By Joseph Chalfant

The Biden administration is moving to implement cybersecurity requirements for U.S. pipelines.

The directive comes from Department of Homeland Security officials seeking to set industry standards to defend against ransomware attacks and other threats. Companies will be required to build cyber-attack contingency and recovery plans and conduct reviews of current security architecture.

“Through this Security Directive, DHS can better ensure the pipeline sector takes the steps necessary to safeguard their operations from rising cyber threats, and better protect our national and economic security,” said Secretary of Homeland Security Alejandro N. Mayorkas in a release. “Public-private partnerships are critical to the security of every community across our country and DHS will continue working closely with our private sector partners to support their operations and increase their cybersecurity resilience.”

The directive builds upon a May order that set security standards for pipeline operators in response to the Colonial Pipeline ransomware attack that left many East Coast gas stations empty.

The Department of Justice said the Russian hacking group DarkSide was behind the hack. An FBI task force managed to recover $2.3 million of the demanded ransom one month later.

The new policy is part of a larger move by the Federal Government to secure critical U.S. industries and infrastructure after a string of ransomware attacks dominated headlines this year.
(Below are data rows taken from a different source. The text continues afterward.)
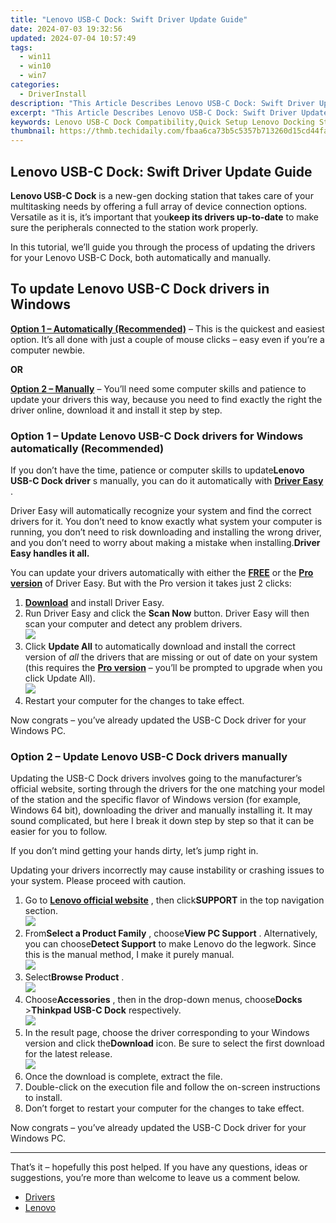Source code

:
 ```yaml
---
title: "Lenovo USB-C Dock: Swift Driver Update Guide"
date: 2024-07-03 19:32:56
updated: 2024-07-04 10:57:49
tags:
  - win11
  - win10
  - win7
categories:
  - DriverInstall
description: "This Article Describes Lenovo USB-C Dock: Swift Driver Update Guide"
excerpt: "This Article Describes Lenovo USB-C Dock: Swift Driver Update Guide"
keywords: Lenovo USB-C Dock Compatibility,Quick Setup Lenovo Docking Station,Lenovo Dock Ports and Connectivity,Using Lenovo Dock with Laptops,Lenovo USB-C to HDMI Transformers,Maximizing Productivity with Lenovo Dock,Lenovo Dock Driver Update Tips
thumbnail: https://thmb.techidaily.com/fbaa6ca73b5c5357b713260d15cd44fa4ef0636a4d72497c27eefd9717a1c743.jpg
---
```


## Lenovo USB-C Dock: Swift Driver Update Guide

**Lenovo USB-C Dock** is a new-gen docking station that takes care of your multitasking needs by offering a full array of device connection options. Versatile as it is, it’s important that you**keep its drivers up-to-date** to make sure the peripherals connected to the station work properly.

 In this tutorial, we’ll guide you through the process of updating the drivers for your Lenovo USB-C Dock, both automatically and manually.

## To update Lenovo USB-C Dock drivers in Windows

**[Option 1 – Automatically (Recommended)](#O1)**  – This is the quickest and easiest option. It’s all done with just a couple of mouse clicks – easy even if you’re a computer newbie.

**OR**

**[Option 2 – Manually](#O2)** – You’ll need some computer skills and patience to update your drivers this way, because you need to find exactly the right the driver online, download it and install it step by step.

### **Option 1 – Update Lenovo USB-C Dock drivers** for Windows automatically (Recommended)

 If you don’t have the time, patience or computer skills to update**Lenovo USB-C Dock driver** s manually, you can do it automatically with **[Driver Easy](https://tools.techidaily.com/drivereasy/download/)**  .

 Driver Easy will automatically recognize your system and find the correct drivers for it. You don’t need to know exactly what system your computer is running, you don’t need to risk downloading and installing the wrong driver, and you don’t need to worry about making a mistake when installing.**Driver Easy handles it all.**

 You can update your drivers automatically with either the [**FREE**](https://tools.techidaily.com/drivereasy/download/) or the [**Pro version**](https://tools.techidaily.com/drivereasy/download/) of Driver Easy. But with the Pro version it takes just 2 clicks:

1. **[Download](https://tools.techidaily.com/drivereasy/download/)**  and install Driver Easy.
2. Run Driver Easy and click the **Scan Now** button. Driver Easy will then scan your computer and detect any problem drivers.  
![](https://images.drivereasy.com/wp-content/uploads/2020/12/last-scan-never.png)
3. Click **Update All** to automatically download and install the correct version of _all_ the drivers that are missing or out of date on your system (this requires the [**Pro version**](https://tools.techidaily.com/drivereasy/download/) – you’ll be prompted to upgrade when you click Update All).  
![](https://images.drivereasy.com/wp-content/uploads/2021/05/usbc.png)
4. Restart your computer for the changes to take effect.

 Now congrats – you’ve already updated the USB-C Dock driver for your Windows PC.

### **Option 2 – Update Lenovo USB-C Dock drivers** manually

 Updating the USB-C Dock drivers involves going to the manufacturer’s official website, sorting through the drivers for the one matching your model of the station and the specific flavor of Windows version (for example, Windows 64 bit), downloading the driver and manually installing it. It may sound complicated, but here I break it down step by step so that it can be easier for you to follow.

 If you don’t mind getting your hands dirty, let’s jump right in.

 Updating your drivers incorrectly may cause instability or crashing issues to your system. Please proceed with caution.

1. Go to [**Lenovo official website**](https://shop-links.co/link/?exclusive=1&publisher_slug=itechdaily19598&url=https%3A%2F%2Fwww.lenovo.com%2F) , then click**SUPPORT** in the top navigation section.  
![](https://images.drivereasy.com/wp-content/uploads/2021/05/support.png)
2. From**Select a Product Family** , choose**View PC Support** . Alternatively, you can choose**Detect Support** to make Lenovo do the legwork. Since this is the manual method, I make it purely manual.  
![](https://images.drivereasy.com/wp-content/uploads/2021/05/viewpcsupport.png)
3. Select**Browse Product** .  
![](https://images.drivereasy.com/wp-content/uploads/2021/05/browse.png)
4. Choose**Accessories** , then in the drop-down menus, choose**Docks** \>**Thinkpad USB-C Dock** respectively.  
![](https://images.drivereasy.com/wp-content/uploads/2021/05/123-2.png)
5. In the result page, choose the driver corresponding to your Windows version and click the**Download** icon. Be sure to select the first download for the latest release.  
![](https://images.drivereasy.com/wp-content/uploads/2021/05/driver.png)
6. Once the download is complete, extract the file.
7. Double-click on the execution file and follow the on-screen instructions to install.
8. Don’t forget to restart your computer for the changes to take effect.

 Now congrats – you’ve already updated the USB-C Dock driver for your Windows PC.

---

 That’s it – hopefully this post helped. If you have any questions, ideas or suggestions, you’re more than welcome to leave us a comment below.

* [Drivers](https://tools.techidaily.com/drivereasy/download/)
* [Lenovo](https://tools.techidaily.com/drivereasy/download/)

<ins class="adsbygoogle"
     style="display:block"
     data-ad-format="autorelaxed"
     data-ad-client="ca-pub-7571918770474297"
     data-ad-slot="1223367746"></ins>



<ins class="adsbygoogle"
     style="display:block"
     data-ad-client="ca-pub-7571918770474297"
     data-ad-slot="8358498916"
     data-ad-format="auto"
     data-full-width-responsive="true"></ins>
Officials believe that setting new industry standards is the first step in protecting American interests.

“The lives and livelihoods of the American people depend on our collective ability to protect our Nation’s critical infrastructure from evolving threats,” said Mayorkas.

Further news of pipeline vulnerability came after the Cybersecurity & Infrastructure Security Administration (CISA) revealed that Chinese hackers managed to disrupt pipeline operations in a series of attacks nearly a decade ago.

The government confirmed that 13 sites were compromised between 2011 and 2013. Eight more suffered “unknown depth of intrusion,” while three more had narrowly avoided falling victim to the attacks.

“CISA and FBI assess that this activity was ultimately intended to help China develop cyberattack capabilities against U.S. pipelines to physically damage pipelines or disrupt pipeline operations,” the report stated.

If the attack had been anything more than capability development, the CISA claims that China could have crippled U.S. oil and gas infrastructure.

“With this access, the Chinese state-sponsored actors could have impersonated legitimate system operators to conduct unauthorized operations,” read the report.